19. The method of claim 18,
and the processing module is for accumulating the intermediate fusion gradient information and the local gradient information obtained through the current iteration to obtain target fusion gradient information of at least one network layer of the neural network model.

20. The method of claim 18 or 19,
The transmitting/receiving module may further include, in the process in which the processing module obtains target fusion gradient information of a third network layer of the neural network model based on the intermediate fusion gradient information and the local gradient information corresponding to the current iteration, the at least one The data processing apparatus according to claim 1, wherein the target fusion gradient information of the fourth network layer of the neural network model is transmitted in parallel with the second working node.

21. The method according to any one of claims 13 to 20,
The processing module is further configured to amplify each value in the local gradient information of the first network layer by M times, and convert each amplified value to half precision; The data processing apparatus, characterized in that M is a real number greater than 1.

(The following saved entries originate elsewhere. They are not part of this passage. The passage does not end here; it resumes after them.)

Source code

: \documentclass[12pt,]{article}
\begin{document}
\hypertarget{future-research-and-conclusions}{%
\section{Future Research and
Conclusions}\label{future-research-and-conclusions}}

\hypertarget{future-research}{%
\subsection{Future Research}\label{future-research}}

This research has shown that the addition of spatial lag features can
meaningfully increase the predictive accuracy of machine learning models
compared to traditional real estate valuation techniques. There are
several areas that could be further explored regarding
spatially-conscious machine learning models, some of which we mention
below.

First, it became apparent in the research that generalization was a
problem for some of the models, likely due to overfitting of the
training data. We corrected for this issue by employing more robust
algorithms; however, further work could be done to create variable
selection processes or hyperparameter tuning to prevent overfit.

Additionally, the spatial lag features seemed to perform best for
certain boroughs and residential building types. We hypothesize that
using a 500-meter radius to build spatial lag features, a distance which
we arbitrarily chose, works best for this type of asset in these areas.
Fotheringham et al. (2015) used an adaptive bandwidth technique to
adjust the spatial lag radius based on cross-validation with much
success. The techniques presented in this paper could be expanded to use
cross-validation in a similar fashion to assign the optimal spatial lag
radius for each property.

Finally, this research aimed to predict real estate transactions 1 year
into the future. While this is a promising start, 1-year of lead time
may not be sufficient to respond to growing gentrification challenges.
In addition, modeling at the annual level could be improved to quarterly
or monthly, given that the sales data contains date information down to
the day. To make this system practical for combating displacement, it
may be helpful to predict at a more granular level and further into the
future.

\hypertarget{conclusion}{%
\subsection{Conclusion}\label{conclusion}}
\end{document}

22. The method according to any one of claims 13 to 21,
The processing module is further configured to convert each numerical value included in the obtained local gradient information of the second network layer with single precision, and reduce each numerical value obtained through the transformation by M times to obtain processing gradient information, M is a real number greater than 1;
and the processing module is configured to update a parameter of the second network layer in the neural network model by using the processing gradient information.

23. The method according to any one of claims 13 to 22,
The processing module is further configured to store the local gradient information of the first network layer obtained by calculation based on the offset corresponding to the first network layer in a pre-allocated target storage space, wherein the target storage space is of the neural network model. store local gradient information of a plurality of network layers;
The local gradient information of the first network layer sent through the transmit/receive module is obtained from the target storage space based on an offset corresponding to the first network layer, and/or the processing module is further configured to: and updating the local gradient information of the first network layer stored in the target storage space based on the local gradient information of the first network layer received from at least one second working node.

an acquisition module for acquiring an image to be processed; and
12. A data processing apparatus comprising a processing module for obtaining a prediction result by performing prediction processing on the image to be processed using a neural network model obtained by training through any one of claims 1 to 11.

A computer readable storage medium storing a computer program including program instructions,
13. A computer-readable storage medium, characterized in that when the program instructions are executed by a processor of a mobile device, it causes the processor to perform the method according to any one of claims 1 to 12.

In an electronic device comprising a memory and a processor,
The memory is for storing instructions, and the processor executes the instructions stored in the memory to cause the processor to perform the method according to any one of claims 1 to 12. .

A computer program comprising:
A computer program, characterized in that when the computer program is executed by a processor, it causes the processor to perform the method according to any one of claims 1 to 12.